Cayetano Valdés no fue el único español decente ese día. Y como no son precisamente los ingleses quienes mejor hablan en sus memorias de los sucios spaniards –que pasan las batallas tocando la guitarra y oliendo a ajo–, tiene aún más valor que los datos que siguen provengan de la relación de un marino llamado sir John Butler. Durante el abordaje británico del San Nicolás, el comandante don Tomás Geraldino sitúa en la toldilla, donde ondea la bandera, a un infante de marina con orden de que nadie la arríe y rinda el navío. La misión ha recaído sobre un granadero extremeño de 31 años que se llama Martín Álvarez Galán. Y a esas alturas del combate, con el navío inundado de ingleses, el comandante muerto y los oficiales rindiéndose, el granadero sigue en su puesto, sable en mano, defendiendo las drizas de la enseña porque nadie le ha dicho que se quite de ahí. Así que cuando el trozo de abordaje inglés llega a la toldilla, y el sargento mayor de marines William Morris pretende arriar la bandera, Martín Álvarez, que anda flojo de idiomas para explicarse hablando –ni siquiera sabe leer ni escribir–, le pega un sablazo al tal Morris que lo clava en un mamparo, con tal fuerza que no logra liberar el sable; así que agarra un fusil como maza, mata a golpes a un segundo oficial inglés y deja heridos a otros dos rubios antes de que lo frían a tiros. Y es ahí donde el comodoro Nelson, que ha presenciado la escena –siempre odió a los franceses, pero respetó a los españoles cuando eran caballerosos o valientes–, se porta como un hidalgo: cuando están recogiendo a los muertos para arrojarlos al mar con una bala de cañón como lastre, ordena que a Martín Álvarez lo envuelvan en la bandera que con tanto valor defendió. Y surge la sorpresa: el granadero no está muerto, sino malherido. Y lo evacuan a un hospital portugués, donde salva la vida.

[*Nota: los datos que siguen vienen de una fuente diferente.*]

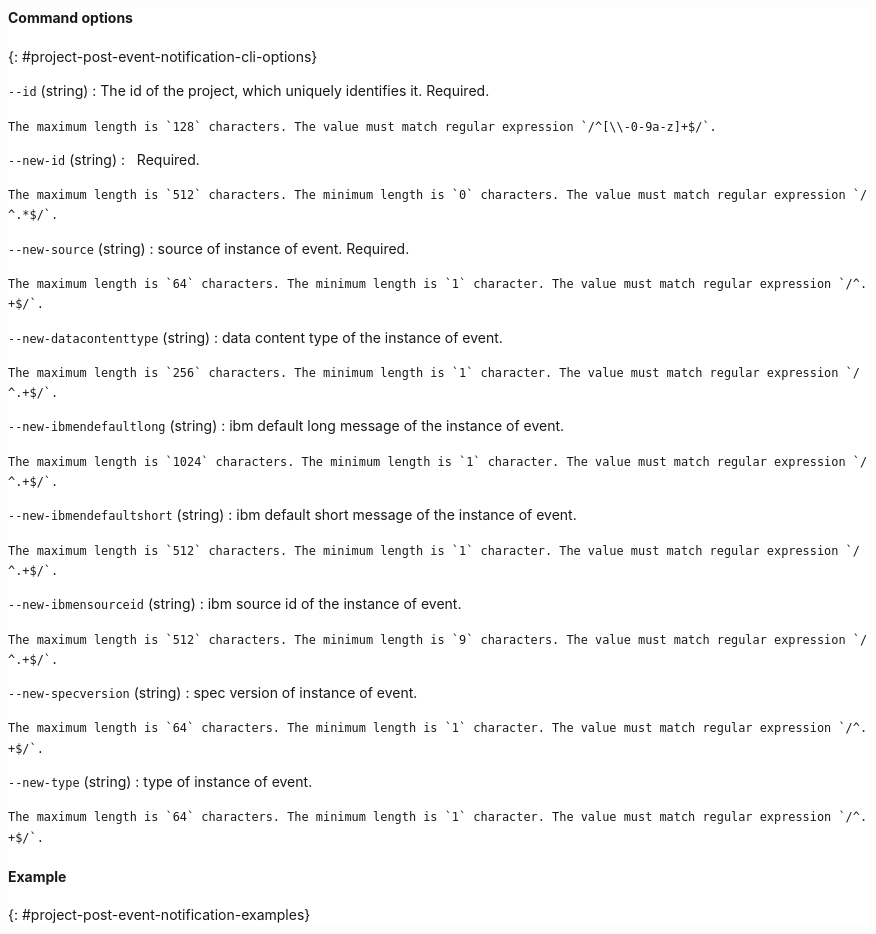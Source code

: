 
#### Command options
{: #project-post-event-notification-cli-options}

`--id` (string)
:   The id of the project, which uniquely identifies it. Required.

    The maximum length is `128` characters. The value must match regular expression `/^[\\-0-9a-z]+$/`.

`--new-id` (string)
:   &nbsp; Required.

    The maximum length is `512` characters. The minimum length is `0` characters. The value must match regular expression `/^.*$/`.

`--new-source` (string)
:   source of instance of event. Required.

    The maximum length is `64` characters. The minimum length is `1` character. The value must match regular expression `/^.+$/`.

`--new-datacontenttype` (string)
:   data content type of the instance of event.

    The maximum length is `256` characters. The minimum length is `1` character. The value must match regular expression `/^.+$/`.

`--new-ibmendefaultlong` (string)
:   ibm default long message of the instance of event.

    The maximum length is `1024` characters. The minimum length is `1` character. The value must match regular expression `/^.+$/`.

`--new-ibmendefaultshort` (string)
:   ibm default short message of the instance of event.

    The maximum length is `512` characters. The minimum length is `1` character. The value must match regular expression `/^.+$/`.

`--new-ibmensourceid` (string)
:   ibm source id of the instance of event.

    The maximum length is `512` characters. The minimum length is `9` characters. The value must match regular expression `/^.+$/`.

`--new-specversion` (string)
:   spec version of instance of event.

    The maximum length is `64` characters. The minimum length is `1` character. The value must match regular expression `/^.+$/`.

`--new-type` (string)
:   type of instance of event.

    The maximum length is `64` characters. The minimum length is `1` character. The value must match regular expression `/^.+$/`.

#### Example
{: #project-post-event-notification-examples}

Martín Álvarez volvió al mar y murió cuatro años después, tras un accidente que degeneró en tuberculosis. Se ahorró, quizás, repetir su hazaña en Trafalgar. Pero tuvo la satisfacción de ser ascendido a cabo y premiado con una pensión vitalicia de cuatro escudos mensuales. Lo que nunca supo es que, por decreto real, siempre habría un buque en la Armada española que llevaría su nombre, ni que en Gibraltar quedaría un cañón con la placa: «Hurra por el Captain, hurra por el San Nicolás, hurra por Martín Álvarez». Tampoco supo que en el Museo Naval de Londres se conservaría hasta hoy, con veneración y respeto, el sable con el que, bajo la bandera del navío vencido pero no rendido, un humilde infante de marina español clavó en un mamparo al sargento mayor William Morris.